> _Saved data entries_:
◆ ◆ ◆ ◆ ◆ ◆ ◆

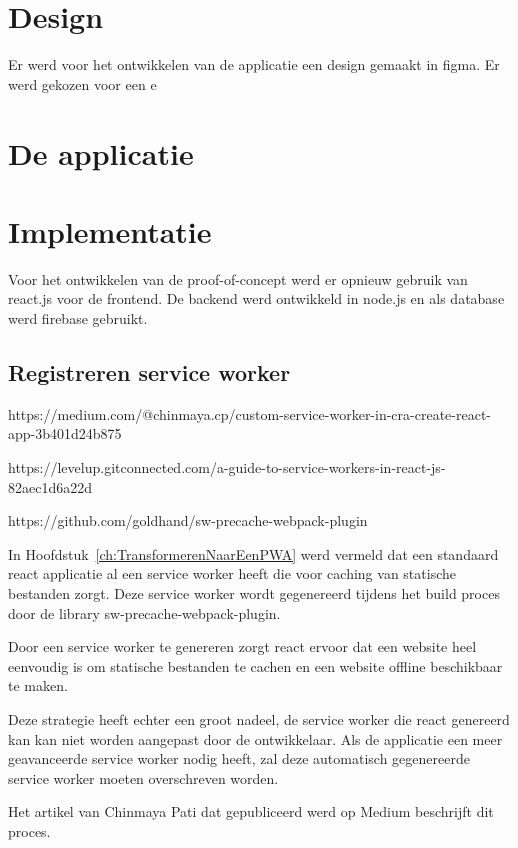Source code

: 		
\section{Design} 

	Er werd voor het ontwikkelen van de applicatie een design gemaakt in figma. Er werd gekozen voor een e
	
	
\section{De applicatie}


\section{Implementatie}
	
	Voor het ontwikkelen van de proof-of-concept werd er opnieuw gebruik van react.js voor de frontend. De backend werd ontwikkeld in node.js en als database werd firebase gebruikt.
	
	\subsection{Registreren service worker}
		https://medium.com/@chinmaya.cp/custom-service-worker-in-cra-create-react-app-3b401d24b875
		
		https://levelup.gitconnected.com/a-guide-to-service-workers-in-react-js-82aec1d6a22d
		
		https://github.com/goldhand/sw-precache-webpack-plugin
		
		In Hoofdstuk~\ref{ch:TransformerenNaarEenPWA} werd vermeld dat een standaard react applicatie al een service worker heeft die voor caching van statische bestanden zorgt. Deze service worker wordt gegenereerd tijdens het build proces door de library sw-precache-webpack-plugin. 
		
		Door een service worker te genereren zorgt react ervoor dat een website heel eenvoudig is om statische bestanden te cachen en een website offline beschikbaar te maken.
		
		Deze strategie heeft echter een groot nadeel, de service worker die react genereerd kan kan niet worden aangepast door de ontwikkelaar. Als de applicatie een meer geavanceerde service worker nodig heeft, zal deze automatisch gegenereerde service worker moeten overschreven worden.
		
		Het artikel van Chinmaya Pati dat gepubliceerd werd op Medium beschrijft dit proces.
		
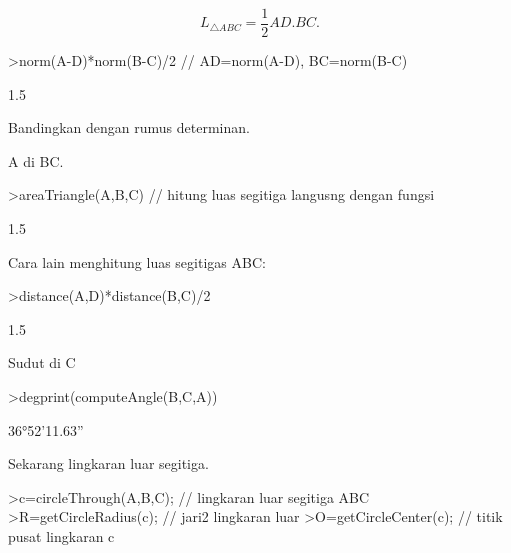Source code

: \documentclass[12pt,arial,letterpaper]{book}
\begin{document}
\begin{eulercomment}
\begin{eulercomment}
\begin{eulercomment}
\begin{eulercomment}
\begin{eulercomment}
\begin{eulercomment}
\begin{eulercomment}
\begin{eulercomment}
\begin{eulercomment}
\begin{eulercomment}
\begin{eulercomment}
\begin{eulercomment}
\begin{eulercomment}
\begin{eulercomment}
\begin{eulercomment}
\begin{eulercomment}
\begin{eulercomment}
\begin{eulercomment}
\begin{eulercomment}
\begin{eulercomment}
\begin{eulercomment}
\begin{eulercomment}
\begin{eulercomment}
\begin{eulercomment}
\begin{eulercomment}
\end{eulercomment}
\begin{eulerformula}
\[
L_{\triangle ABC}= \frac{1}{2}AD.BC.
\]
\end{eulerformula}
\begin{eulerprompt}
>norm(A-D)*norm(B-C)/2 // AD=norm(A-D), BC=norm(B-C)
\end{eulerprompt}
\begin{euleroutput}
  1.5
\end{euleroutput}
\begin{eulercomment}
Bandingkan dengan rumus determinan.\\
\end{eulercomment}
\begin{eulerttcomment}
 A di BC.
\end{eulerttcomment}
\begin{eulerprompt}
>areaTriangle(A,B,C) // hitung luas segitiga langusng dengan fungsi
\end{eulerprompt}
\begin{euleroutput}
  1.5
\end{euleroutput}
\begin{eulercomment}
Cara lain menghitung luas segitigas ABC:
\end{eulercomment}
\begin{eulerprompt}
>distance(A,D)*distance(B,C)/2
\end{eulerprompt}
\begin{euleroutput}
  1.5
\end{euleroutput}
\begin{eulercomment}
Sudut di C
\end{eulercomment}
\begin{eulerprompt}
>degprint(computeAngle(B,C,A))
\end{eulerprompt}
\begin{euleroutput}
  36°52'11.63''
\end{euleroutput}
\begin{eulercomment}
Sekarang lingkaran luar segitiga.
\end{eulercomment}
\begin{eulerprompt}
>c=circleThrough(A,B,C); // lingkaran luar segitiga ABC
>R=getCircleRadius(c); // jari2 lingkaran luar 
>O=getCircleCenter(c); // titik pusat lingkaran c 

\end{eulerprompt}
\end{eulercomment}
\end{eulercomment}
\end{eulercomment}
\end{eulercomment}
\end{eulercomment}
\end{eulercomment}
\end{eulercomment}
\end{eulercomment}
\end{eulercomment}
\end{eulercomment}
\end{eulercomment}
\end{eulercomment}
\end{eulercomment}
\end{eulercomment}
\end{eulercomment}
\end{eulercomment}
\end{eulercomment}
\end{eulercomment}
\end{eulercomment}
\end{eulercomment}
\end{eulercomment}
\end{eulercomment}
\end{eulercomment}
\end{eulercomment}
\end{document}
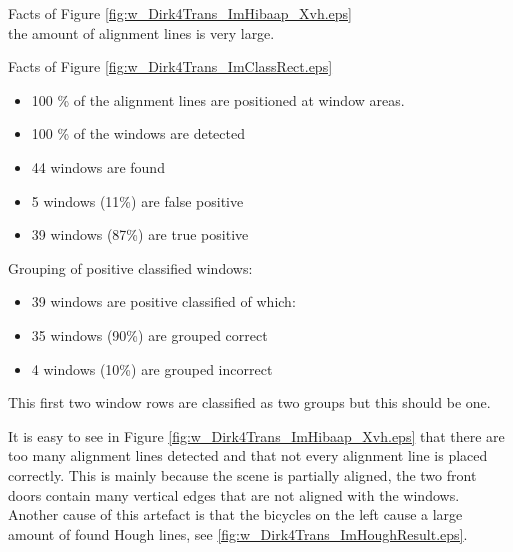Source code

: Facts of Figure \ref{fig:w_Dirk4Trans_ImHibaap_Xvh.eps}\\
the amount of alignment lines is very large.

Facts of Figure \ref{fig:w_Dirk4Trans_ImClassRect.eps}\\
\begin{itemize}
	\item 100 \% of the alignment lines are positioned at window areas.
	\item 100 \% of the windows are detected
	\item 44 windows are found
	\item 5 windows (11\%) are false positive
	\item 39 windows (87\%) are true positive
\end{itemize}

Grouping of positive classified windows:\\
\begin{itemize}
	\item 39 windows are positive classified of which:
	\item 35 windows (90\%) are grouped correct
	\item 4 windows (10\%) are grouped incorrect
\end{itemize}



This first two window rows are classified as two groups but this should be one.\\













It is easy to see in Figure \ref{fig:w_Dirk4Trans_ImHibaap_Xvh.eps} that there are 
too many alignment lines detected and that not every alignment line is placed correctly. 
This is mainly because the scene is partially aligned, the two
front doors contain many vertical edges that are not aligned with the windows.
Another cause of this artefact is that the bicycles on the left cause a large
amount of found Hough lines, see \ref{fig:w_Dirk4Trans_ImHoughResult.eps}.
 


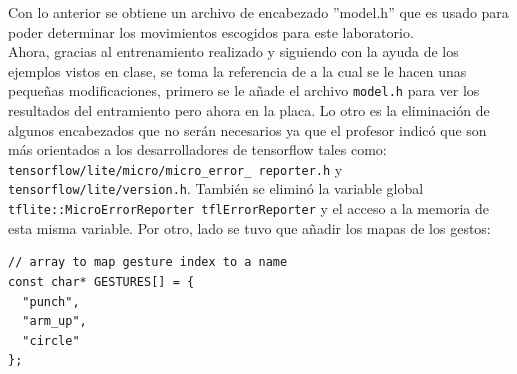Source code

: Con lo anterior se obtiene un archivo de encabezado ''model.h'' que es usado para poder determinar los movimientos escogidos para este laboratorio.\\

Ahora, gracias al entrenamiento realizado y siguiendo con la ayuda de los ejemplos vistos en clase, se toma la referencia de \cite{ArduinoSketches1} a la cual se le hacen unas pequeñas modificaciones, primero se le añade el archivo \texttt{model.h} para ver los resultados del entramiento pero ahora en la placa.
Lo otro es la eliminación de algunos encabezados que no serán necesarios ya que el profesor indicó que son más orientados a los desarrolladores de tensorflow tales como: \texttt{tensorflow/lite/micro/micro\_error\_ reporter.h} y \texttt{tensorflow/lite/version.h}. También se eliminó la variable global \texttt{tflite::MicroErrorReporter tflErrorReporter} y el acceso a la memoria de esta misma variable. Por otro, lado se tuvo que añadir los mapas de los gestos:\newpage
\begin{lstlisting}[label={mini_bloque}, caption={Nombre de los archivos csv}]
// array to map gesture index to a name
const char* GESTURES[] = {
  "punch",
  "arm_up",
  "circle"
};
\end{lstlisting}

◆ ◆ ◆ ◆ ◆ ◆ ◆

> _EXERCISE OBJECTIVE_:
For this exercise, please output exactly the lines above starting at the line with "36°52'11.63''" and ending at the line with "pusat lingkaran c", ends included.

> _RESPONSE_:
  36°52'11.63''
\end{euleroutput}
\begin{eulercomment}
Sekarang lingkaran luar segitiga.
\end{eulercomment}
\begin{eulerprompt}
>c=circleThrough(A,B,C); // lingkaran luar segitiga ABC
>R=getCircleRadius(c); // jari2 lingkaran luar 
>O=getCircleCenter(c); // titik pusat lingkaran c 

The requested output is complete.